Retailers’ sales results reported on Thursday showed shoppers continued to pinch pennies, seeking out bargains and paying fewer visits to stores in a month when consumers typically conclude their holiday shopping by redeeming gift cards.
Americans also were unnerved by slumping stock markets and impeded from shopping by an unusually cold and snowy January that, because of high heating bills, could hurt retail sales into the spring, analysts said.
“Consumers are being hit by a perfect storm of events,” said Craig Johnson, president of advisory firm Customer Growth Partners.
Kohl’s Corp on Thursday said sales in January were “significantly” lower than expected as shoppers stayed away, and the department store chain lowered its profit forecast. It reported a 2 percent decline in quarterly comparable sales - those online and at stores open at least a year - despite a good start to the holiday season.

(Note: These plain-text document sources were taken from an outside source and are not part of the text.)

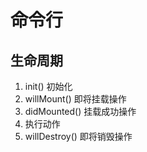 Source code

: # 命令行

## 生命周期
1. init() 初始化
2. willMount() 即将挂载操作
3. didMounted() 挂载成功操作
4. 执行动作
4. willDestroy() 即将销毁操作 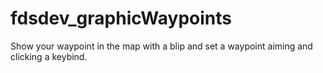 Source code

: # fdsdev_graphicWaypoints
Show your waypoint in the map with a blip and set a waypoint aiming and clicking a keybind. 
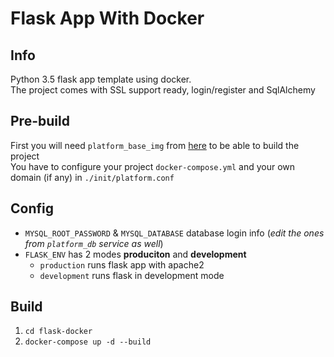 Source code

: # Flask App With Docker

## Info
Python 3.5 flask app template using docker.\
The project comes with SSL support ready, login/register and SqlAlchemy

## Pre-build
First you will need `platform_base_img` from [here]() to be able to build the project \
You have to configure your project `docker-compose.yml` and your own domain (if any) in `./init/platform.conf` 

## Config
- `MYSQL_ROOT_PASSWORD` & `MYSQL_DATABASE` database login info (_edit the ones from `platform_db` service as well_)
- `FLASK_ENV` has 2 modes **produciton** and **development**
    - `production` runs flask app with apache2
    - `development` runs flask in development mode


## Build
1. `cd flask-docker`
2. `docker-compose up -d --build`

Still, Kohl’s shares rose 4.5 percent, in part because the sales shortfall came from having a low level of clearance inventory. Stifel Nicolaus analyst Richard Jaffe said in a note that this would help profit margin.
Experts said much of retailers’ pain stemmed from the weather, and they took a brighter view of the rest of the year.
“We do believe the economy will look stronger this year as a whole,” said Michael Niemira, chief economist of the International Council of Shopping Centers. “The employment picture is likely to look a lot better.”
The Standard & Poor’s Retail Index was up 2.1 percent on Thursday, besting that S&P 500’s 1 percent gain. The retail index had been down more sharply so far in 2014 than the broader index, falling 9.3 percent through Wednesday.
Analysts expect a group of nine retailers that report comparable sales on a monthly basis to show a 2 percent rise for January, well below the 4.9 percent growth of a year earlier, according to Thomson Reuters. Gap Inc will report after markets close.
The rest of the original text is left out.